Unlike VC, Growth Equity, especially at the shops that are going large deals, is more technical than some think. All of the potential investments have enough data to allow for fairly rigorous technical analysis to be done. Churn analysis, financial models, cap table builds etc. As the Associate you're going to be responsible for driving all of these, so don't think you're going to get off the hook on that. Certain shops that are more sourcing heavy might not care as much in the beginning, but again, any big late stage VC fund likely isn't doing too much sourcing given the limited amount of deals that they can reasonably invest in. 

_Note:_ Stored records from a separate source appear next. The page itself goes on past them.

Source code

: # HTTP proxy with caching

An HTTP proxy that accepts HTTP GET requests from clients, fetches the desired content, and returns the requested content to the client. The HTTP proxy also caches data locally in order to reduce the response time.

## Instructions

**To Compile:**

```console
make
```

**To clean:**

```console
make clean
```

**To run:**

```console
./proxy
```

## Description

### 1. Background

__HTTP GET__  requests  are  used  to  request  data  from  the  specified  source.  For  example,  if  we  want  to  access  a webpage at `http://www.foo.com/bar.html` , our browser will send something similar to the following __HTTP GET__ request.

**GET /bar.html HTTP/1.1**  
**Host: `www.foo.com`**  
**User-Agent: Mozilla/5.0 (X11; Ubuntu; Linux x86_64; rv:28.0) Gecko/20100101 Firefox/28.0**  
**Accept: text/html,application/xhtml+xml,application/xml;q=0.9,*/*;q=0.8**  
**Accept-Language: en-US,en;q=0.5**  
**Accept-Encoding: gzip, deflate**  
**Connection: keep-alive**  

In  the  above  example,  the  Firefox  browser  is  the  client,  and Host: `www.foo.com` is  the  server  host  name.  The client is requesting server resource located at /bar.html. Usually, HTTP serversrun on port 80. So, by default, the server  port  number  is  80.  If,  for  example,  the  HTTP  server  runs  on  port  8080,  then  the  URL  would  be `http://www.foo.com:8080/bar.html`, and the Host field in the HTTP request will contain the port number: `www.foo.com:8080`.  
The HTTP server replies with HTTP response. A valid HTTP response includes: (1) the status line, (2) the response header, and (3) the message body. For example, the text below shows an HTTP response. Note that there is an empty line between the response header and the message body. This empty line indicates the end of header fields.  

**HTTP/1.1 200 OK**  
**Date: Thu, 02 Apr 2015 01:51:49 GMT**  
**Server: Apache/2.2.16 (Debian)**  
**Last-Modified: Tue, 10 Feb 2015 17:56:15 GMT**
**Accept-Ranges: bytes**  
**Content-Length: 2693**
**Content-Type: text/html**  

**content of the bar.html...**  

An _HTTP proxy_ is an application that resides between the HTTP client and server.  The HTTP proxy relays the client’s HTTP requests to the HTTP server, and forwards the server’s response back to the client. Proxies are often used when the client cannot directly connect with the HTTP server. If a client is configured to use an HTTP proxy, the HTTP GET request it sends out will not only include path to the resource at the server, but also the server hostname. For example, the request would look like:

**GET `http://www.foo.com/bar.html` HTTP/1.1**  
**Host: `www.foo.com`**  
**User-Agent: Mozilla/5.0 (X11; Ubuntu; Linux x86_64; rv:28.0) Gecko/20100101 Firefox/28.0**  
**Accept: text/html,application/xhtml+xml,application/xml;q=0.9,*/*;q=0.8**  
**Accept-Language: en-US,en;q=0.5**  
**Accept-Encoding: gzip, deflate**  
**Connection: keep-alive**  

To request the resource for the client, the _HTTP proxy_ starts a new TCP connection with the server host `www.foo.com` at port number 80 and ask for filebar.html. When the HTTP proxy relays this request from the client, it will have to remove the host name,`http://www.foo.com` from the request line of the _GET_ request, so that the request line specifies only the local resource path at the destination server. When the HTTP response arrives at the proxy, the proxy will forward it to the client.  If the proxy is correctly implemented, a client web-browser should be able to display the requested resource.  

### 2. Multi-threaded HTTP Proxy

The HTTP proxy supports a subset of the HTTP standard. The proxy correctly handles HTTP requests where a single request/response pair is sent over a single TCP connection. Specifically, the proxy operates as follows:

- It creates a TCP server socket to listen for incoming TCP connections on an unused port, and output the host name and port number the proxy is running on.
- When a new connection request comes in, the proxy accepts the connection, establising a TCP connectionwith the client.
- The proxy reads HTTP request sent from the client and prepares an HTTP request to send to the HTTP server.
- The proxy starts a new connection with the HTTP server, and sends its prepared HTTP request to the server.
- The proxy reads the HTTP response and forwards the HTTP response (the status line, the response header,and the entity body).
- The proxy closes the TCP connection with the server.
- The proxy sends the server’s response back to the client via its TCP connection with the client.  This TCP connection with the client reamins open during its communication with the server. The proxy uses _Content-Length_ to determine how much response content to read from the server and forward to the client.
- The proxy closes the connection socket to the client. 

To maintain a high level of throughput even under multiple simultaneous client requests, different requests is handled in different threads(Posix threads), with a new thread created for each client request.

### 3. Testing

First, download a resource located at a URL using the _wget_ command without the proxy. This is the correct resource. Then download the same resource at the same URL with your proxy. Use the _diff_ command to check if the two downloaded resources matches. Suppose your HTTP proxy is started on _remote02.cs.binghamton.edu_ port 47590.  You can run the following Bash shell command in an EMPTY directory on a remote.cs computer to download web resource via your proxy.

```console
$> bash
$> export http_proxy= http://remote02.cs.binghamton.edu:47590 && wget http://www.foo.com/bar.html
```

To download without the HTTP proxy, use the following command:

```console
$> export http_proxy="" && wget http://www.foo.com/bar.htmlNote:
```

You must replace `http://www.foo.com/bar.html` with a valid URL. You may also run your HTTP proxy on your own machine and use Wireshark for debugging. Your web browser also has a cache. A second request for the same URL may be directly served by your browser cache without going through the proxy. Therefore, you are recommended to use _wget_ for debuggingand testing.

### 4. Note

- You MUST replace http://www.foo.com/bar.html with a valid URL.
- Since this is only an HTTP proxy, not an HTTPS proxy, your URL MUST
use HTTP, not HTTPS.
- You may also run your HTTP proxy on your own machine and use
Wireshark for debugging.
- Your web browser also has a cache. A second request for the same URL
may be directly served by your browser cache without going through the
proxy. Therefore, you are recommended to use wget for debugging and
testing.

If you don't want your role to be as technical finance oriented, VC tends to be much less quantitative and much more likely to hire from a tech PM background, otherwise, if you're truly shooting for top tier growth and already have CS, PM, and VC in your background, I'd think that tech banking would be the best if you want the best shot at an Insight/GA type of shop.

Edit: Saw that you're likely recruiting for an analyst role and not an Associate one. My advice still generally holds true, you perhaps have a little more flexibility as Stanford + PM + VC will get you any sourcing focused role at these funds. From there, you'll likely get trained on how to model. With that being said, my initial point is still valid. You're going to have to model and get good at software focused technical analysis. The best place to learn how to do that will be tech banking, even if you just do it for a summer, I think that experience will balance out your more tech focused experiences so far.

 

Thanks for the detailed advice! 

What do you think are the pros/cons of pursuing a growth equity internship junior year vs banking internship (then growth equity full-time)?

Also, if I did recruit for banking junior summer, do you think/how do you think I could spin off my product/VC experience to land at a good TMT group? 

Ideally, for sophomore summer I'd want to do banking to balance my skills out. However, sophomore BB banking internships are really limited. What options do you think would be good if I can't land one of those?